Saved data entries
-----

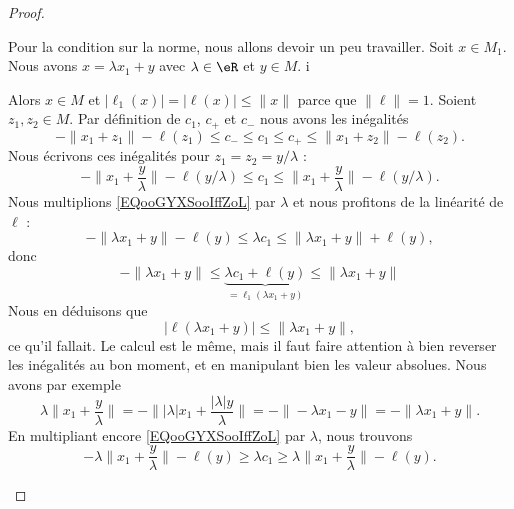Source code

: \begin{proof}
\begin{subproof}
			Pour la condition sur la norme, nous allons devoir un peu travailler.
			Soit \( x\in M_1\). Nous avons \( x=\lambda x_1+y\) avec \( \lambda\in \eR\) et \( y\in M\). i

			\begin{subproof}
				\spitem[Si \( \lambda=0\)]
				Alors \( x\in M\) et \( |\ell_1(x)|=|\ell(x)|\leq \| x \|\) parce que \( \| \ell \|=1\).
				Soient \( z_1,z_2\in M\). Par définition de \( c_1\), \( c_+\) et \( c_-\) nous avons les inégalités
				\begin{equation}
					-\| x_1+z_1 \|-\ell(z_1)\leq c_-\leq c_1\leq c_+\leq \| x_1+z_2 \|-\ell(z_2).
				\end{equation}
				Nous écrivons ces inégalités pour \( z_1=z_2=y/\lambda\) :
				\begin{equation}        \label{EQooGYXSooIffZoL}
					-\| x_1+\frac{ y }{ \lambda } \|-\ell(y/\lambda)\leq c_1\leq \| x_1+\frac{ y }{ \lambda } \|-\ell(y/\lambda).
				\end{equation}
				\spitem[Si \( \lambda>0\)]
				Nous multiplions \eqref{EQooGYXSooIffZoL} par \( \lambda\) et nous profitons de la linéarité de \( \ell\) :
				\begin{equation}
					-\| \lambda x_1+y \|-\ell(y)\leq \lambda c_1\leq \| \lambda x_1+y \|+\ell(y),
				\end{equation}
				donc
				\begin{equation}        \label{EQooYRULooBebNTq}
					-\| \lambda x_1+y \|\leq \underbrace{\lambda c_1+\ell(y)}_{=\ell_1(\lambda x_1+y)}\leq \| \lambda x_1+y \|
				\end{equation}
				Nous en déduisons que
				\begin{equation}
					| \ell(\lambda x_1+y) |\leq \| \lambda x_1+y \|,
				\end{equation}
				ce qu'il fallait.
				\spitem[Si \( \lambda<0\)]
				Le calcul est le même, mais il faut faire attention à bien reverser les inégalités au bon moment, et en manipulant bien les valeur absolues. Nous avons par exemple
				\begin{equation}
					\lambda\|  x_1+\frac{ y }{ \lambda } \|=-\big\| | \lambda |x_1+\frac{ | \lambda |y }{ \lambda } \big\|=-\| -\lambda x_1-y \|=-\| \lambda x_1+y \|.
				\end{equation}
				En multipliant encore \eqref{EQooGYXSooIffZoL} par \( \lambda\), nous trouvons
				\begin{equation}
					-\lambda\| x_1+\frac{ y }{ \lambda } \|-\ell(y)\geq \lambda c_1\geq \lambda\| x_1+\frac{ y }{ \lambda } \|-\ell(y).

\end{equation}
\end{subproof}
\end{subproof}
\end{proof}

-----

Repeat the entries above exactly and skip the images.

* **WRITTEN SOLUTION**:
Source code

: \begin{proof}
\begin{subproof}
			Pour la condition sur la norme, nous allons devoir un peu travailler.
			Soit \( x\in M_1\). Nous avons \( x=\lambda x_1+y\) avec \( \lambda\in \eR\) et \( y\in M\). i

			\begin{subproof}
				\spitem[Si \( \lambda=0\)]
				Alors \( x\in M\) et \( |\ell_1(x)|=|\ell(x)|\leq \| x \|\) parce que \( \| \ell \|=1\).
				Soient \( z_1,z_2\in M\). Par définition de \( c_1\), \( c_+\) et \( c_-\) nous avons les inégalités
				\begin{equation}
					-\| x_1+z_1 \|-\ell(z_1)\leq c_-\leq c_1\leq c_+\leq \| x_1+z_2 \|-\ell(z_2).
				\end{equation}
				Nous écrivons ces inégalités pour \( z_1=z_2=y/\lambda\) :
				\begin{equation}        \label{EQooGYXSooIffZoL}
					-\| x_1+\frac{ y }{ \lambda } \|-\ell(y/\lambda)\leq c_1\leq \| x_1+\frac{ y }{ \lambda } \|-\ell(y/\lambda).
				\end{equation}
				\spitem[Si \( \lambda>0\)]
				Nous multiplions \eqref{EQooGYXSooIffZoL} par \( \lambda\) et nous profitons de la linéarité de \( \ell\) :
				\begin{equation}
					-\| \lambda x_1+y \|-\ell(y)\leq \lambda c_1\leq \| \lambda x_1+y \|+\ell(y),
				\end{equation}
				donc
				\begin{equation}        \label{EQooYRULooBebNTq}
					-\| \lambda x_1+y \|\leq \underbrace{\lambda c_1+\ell(y)}_{=\ell_1(\lambda x_1+y)}\leq \| \lambda x_1+y \|
				\end{equation}
				Nous en déduisons que
				\begin{equation}
					| \ell(\lambda x_1+y) |\leq \| \lambda x_1+y \|,
				\end{equation}
				ce qu'il fallait.
				\spitem[Si \( \lambda<0\)]
				Le calcul est le même, mais il faut faire attention à bien reverser les inégalités au bon moment, et en manipulant bien les valeur absolues. Nous avons par exemple
				\begin{equation}
					\lambda\|  x_1+\frac{ y }{ \lambda } \|=-\big\| | \lambda |x_1+\frac{ | \lambda |y }{ \lambda } \big\|=-\| -\lambda x_1-y \|=-\| \lambda x_1+y \|.
				\end{equation}
				En multipliant encore \eqref{EQooGYXSooIffZoL} par \( \lambda\), nous trouvons
				\begin{equation}
					-\lambda\| x_1+\frac{ y }{ \lambda } \|-\ell(y)\geq \lambda c_1\geq \lambda\| x_1+\frac{ y }{ \lambda } \|-\ell(y).

\end{equation}
\end{subproof}
\end{subproof}
\end{proof}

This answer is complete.